[Saved entries]
Content starts
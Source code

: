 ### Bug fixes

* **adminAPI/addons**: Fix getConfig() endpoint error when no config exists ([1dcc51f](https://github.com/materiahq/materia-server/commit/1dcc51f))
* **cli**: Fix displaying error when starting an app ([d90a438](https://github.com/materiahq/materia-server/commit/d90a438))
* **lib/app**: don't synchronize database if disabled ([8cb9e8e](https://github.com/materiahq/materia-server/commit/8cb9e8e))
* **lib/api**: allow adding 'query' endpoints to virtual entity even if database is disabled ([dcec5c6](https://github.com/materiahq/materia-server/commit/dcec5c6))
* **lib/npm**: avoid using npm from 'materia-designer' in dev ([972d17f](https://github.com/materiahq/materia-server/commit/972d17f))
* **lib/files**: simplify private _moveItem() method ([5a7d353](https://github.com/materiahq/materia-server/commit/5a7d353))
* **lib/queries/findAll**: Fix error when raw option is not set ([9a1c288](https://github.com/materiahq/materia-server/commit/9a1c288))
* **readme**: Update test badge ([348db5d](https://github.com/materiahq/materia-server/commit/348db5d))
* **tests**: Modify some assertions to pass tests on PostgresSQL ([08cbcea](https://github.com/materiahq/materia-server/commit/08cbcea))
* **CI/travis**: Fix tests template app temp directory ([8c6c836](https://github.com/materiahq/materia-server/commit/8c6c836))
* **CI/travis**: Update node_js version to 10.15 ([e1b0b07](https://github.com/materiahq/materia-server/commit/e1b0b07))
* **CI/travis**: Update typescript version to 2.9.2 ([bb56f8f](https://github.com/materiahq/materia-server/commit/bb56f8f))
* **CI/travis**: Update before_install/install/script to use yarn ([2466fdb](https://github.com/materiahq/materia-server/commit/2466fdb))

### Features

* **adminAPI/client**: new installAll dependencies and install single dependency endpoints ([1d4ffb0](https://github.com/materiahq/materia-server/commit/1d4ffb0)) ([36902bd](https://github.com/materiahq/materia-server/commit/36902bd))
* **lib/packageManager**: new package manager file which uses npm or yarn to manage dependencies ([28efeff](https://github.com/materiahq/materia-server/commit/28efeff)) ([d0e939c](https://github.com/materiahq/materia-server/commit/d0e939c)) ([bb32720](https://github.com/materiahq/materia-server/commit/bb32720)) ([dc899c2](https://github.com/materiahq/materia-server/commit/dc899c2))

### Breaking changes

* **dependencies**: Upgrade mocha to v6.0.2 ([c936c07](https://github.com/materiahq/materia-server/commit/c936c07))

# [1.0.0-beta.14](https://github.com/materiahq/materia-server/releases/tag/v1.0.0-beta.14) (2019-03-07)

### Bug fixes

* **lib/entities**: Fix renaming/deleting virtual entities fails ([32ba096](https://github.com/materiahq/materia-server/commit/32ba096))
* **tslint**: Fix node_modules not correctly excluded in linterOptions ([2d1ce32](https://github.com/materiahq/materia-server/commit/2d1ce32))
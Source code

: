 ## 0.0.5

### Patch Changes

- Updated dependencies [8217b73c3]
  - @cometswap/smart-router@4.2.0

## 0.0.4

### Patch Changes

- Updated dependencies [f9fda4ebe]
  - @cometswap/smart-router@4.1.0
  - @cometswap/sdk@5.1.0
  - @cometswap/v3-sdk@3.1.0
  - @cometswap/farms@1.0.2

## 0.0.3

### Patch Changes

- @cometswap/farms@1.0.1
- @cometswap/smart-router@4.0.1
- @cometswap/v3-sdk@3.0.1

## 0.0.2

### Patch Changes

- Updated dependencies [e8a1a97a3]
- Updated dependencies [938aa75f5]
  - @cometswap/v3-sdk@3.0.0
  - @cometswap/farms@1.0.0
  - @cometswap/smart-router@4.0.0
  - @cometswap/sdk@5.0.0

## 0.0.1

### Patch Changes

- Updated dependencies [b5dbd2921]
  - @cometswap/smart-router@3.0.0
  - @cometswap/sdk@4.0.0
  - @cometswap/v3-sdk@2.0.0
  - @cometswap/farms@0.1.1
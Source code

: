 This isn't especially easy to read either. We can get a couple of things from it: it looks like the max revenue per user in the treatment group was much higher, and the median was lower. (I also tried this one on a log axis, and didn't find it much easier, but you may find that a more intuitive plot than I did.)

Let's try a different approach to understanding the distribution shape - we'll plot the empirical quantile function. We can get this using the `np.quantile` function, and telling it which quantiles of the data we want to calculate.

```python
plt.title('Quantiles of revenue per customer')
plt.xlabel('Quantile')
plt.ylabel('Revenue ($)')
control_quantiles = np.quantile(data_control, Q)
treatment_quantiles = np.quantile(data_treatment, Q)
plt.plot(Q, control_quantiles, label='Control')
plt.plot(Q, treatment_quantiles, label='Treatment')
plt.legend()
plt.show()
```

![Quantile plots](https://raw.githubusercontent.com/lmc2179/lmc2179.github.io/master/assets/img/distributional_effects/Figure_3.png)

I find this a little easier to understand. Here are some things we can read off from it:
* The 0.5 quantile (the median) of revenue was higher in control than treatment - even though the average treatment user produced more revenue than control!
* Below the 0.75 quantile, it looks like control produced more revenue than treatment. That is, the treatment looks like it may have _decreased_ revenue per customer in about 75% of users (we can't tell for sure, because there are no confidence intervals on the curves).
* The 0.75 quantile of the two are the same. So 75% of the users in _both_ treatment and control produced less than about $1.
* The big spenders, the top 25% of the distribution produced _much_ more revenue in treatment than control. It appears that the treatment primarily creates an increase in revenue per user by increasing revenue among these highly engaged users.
Content ends
Every record above is to be written out exactly.

RESPONSE FOR THIS EXERCISE:
Source code

: ### Bug fixes

* **adminAPI/addons**: Fix getConfig() endpoint error when no config exists ([1dcc51f](https://github.com/materiahq/materia-server/commit/1dcc51f))
* **cli**: Fix displaying error when starting an app ([d90a438](https://github.com/materiahq/materia-server/commit/d90a438))
* **lib/app**: don't synchronize database if disabled ([8cb9e8e](https://github.com/materiahq/materia-server/commit/8cb9e8e))
* **lib/api**: allow adding 'query' endpoints to virtual entity even if database is disabled ([dcec5c6](https://github.com/materiahq/materia-server/commit/dcec5c6))
* **lib/npm**: avoid using npm from 'materia-designer' in dev ([972d17f](https://github.com/materiahq/materia-server/commit/972d17f))
* **lib/files**: simplify private _moveItem() method ([5a7d353](https://github.com/materiahq/materia-server/commit/5a7d353))
* **lib/queries/findAll**: Fix error when raw option is not set ([9a1c288](https://github.com/materiahq/materia-server/commit/9a1c288))
* **readme**: Update test badge ([348db5d](https://github.com/materiahq/materia-server/commit/348db5d))
* **tests**: Modify some assertions to pass tests on PostgresSQL ([08cbcea](https://github.com/materiahq/materia-server/commit/08cbcea))
* **CI/travis**: Fix tests template app temp directory ([8c6c836](https://github.com/materiahq/materia-server/commit/8c6c836))
* **CI/travis**: Update node_js version to 10.15 ([e1b0b07](https://github.com/materiahq/materia-server/commit/e1b0b07))
* **CI/travis**: Update typescript version to 2.9.2 ([bb56f8f](https://github.com/materiahq/materia-server/commit/bb56f8f))
* **CI/travis**: Update before_install/install/script to use yarn ([2466fdb](https://github.com/materiahq/materia-server/commit/2466fdb))

### Features

* **adminAPI/client**: new installAll dependencies and install single dependency endpoints ([1d4ffb0](https://github.com/materiahq/materia-server/commit/1d4ffb0)) ([36902bd](https://github.com/materiahq/materia-server/commit/36902bd))
* **lib/packageManager**: new package manager file which uses npm or yarn to manage dependencies ([28efeff](https://github.com/materiahq/materia-server/commit/28efeff)) ([d0e939c](https://github.com/materiahq/materia-server/commit/d0e939c)) ([bb32720](https://github.com/materiahq/materia-server/commit/bb32720)) ([dc899c2](https://github.com/materiahq/materia-server/commit/dc899c2))

### Breaking changes

* **dependencies**: Upgrade mocha to v6.0.2 ([c936c07](https://github.com/materiahq/materia-server/commit/c936c07))

# [1.0.0-beta.14](https://github.com/materiahq/materia-server/releases/tag/v1.0.0-beta.14) (2019-03-07)

### Bug fixes

* **lib/entities**: Fix renaming/deleting virtual entities fails ([32ba096](https://github.com/materiahq/materia-server/commit/32ba096))
* **tslint**: Fix node_modules not correctly excluded in linterOptions ([2d1ce32](https://github.com/materiahq/materia-server/commit/2d1ce32))
Source code

: ## 0.0.5

### Patch Changes

- Updated dependencies [8217b73c3]
  - @cometswap/smart-router@4.2.0

## 0.0.4

### Patch Changes

- Updated dependencies [f9fda4ebe]
  - @cometswap/smart-router@4.1.0
  - @cometswap/sdk@5.1.0
  - @cometswap/v3-sdk@3.1.0
  - @cometswap/farms@1.0.2

## 0.0.3

### Patch Changes

- @cometswap/farms@1.0.1
- @cometswap/smart-router@4.0.1
- @cometswap/v3-sdk@3.0.1

## 0.0.2

### Patch Changes

- Updated dependencies [e8a1a97a3]
- Updated dependencies [938aa75f5]
  - @cometswap/v3-sdk@3.0.0
  - @cometswap/farms@1.0.0
  - @cometswap/smart-router@4.0.0
  - @cometswap/sdk@5.0.0

## 0.0.1

### Patch Changes

- Updated dependencies [b5dbd2921]
  - @cometswap/smart-router@3.0.0
  - @cometswap/sdk@4.0.0
  - @cometswap/v3-sdk@2.0.0
  - @cometswap/farms@0.1.1
Source code

: This isn't especially easy to read either. We can get a couple of things from it: it looks like the max revenue per user in the treatment group was much higher, and the median was lower. (I also tried this one on a log axis, and didn't find it much easier, but you may find that a more intuitive plot than I did.)

Let's try a different approach to understanding the distribution shape - we'll plot the empirical quantile function. We can get this using the `np.quantile` function, and telling it which quantiles of the data we want to calculate.

```python
plt.title('Quantiles of revenue per customer')
plt.xlabel('Quantile')
plt.ylabel('Revenue ($)')
control_quantiles = np.quantile(data_control, Q)
treatment_quantiles = np.quantile(data_treatment, Q)
plt.plot(Q, control_quantiles, label='Control')
plt.plot(Q, treatment_quantiles, label='Treatment')
plt.legend()
plt.show()
```

![Quantile plots](https://raw.githubusercontent.com/lmc2179/lmc2179.github.io/master/assets/img/distributional_effects/Figure_3.png)

I find this a little easier to understand. Here are some things we can read off from it:
* The 0.5 quantile (the median) of revenue was higher in control than treatment - even though the average treatment user produced more revenue than control!
* Below the 0.75 quantile, it looks like control produced more revenue than treatment. That is, the treatment looks like it may have _decreased_ revenue per customer in about 75% of users (we can't tell for sure, because there are no confidence intervals on the curves).
* The 0.75 quantile of the two are the same. So 75% of the users in _both_ treatment and control produced less than about $1.
* The big spenders, the top 25% of the distribution produced _much_ more revenue in treatment than control. It appears that the treatment primarily creates an increase in revenue per user by increasing revenue among these highly engaged users.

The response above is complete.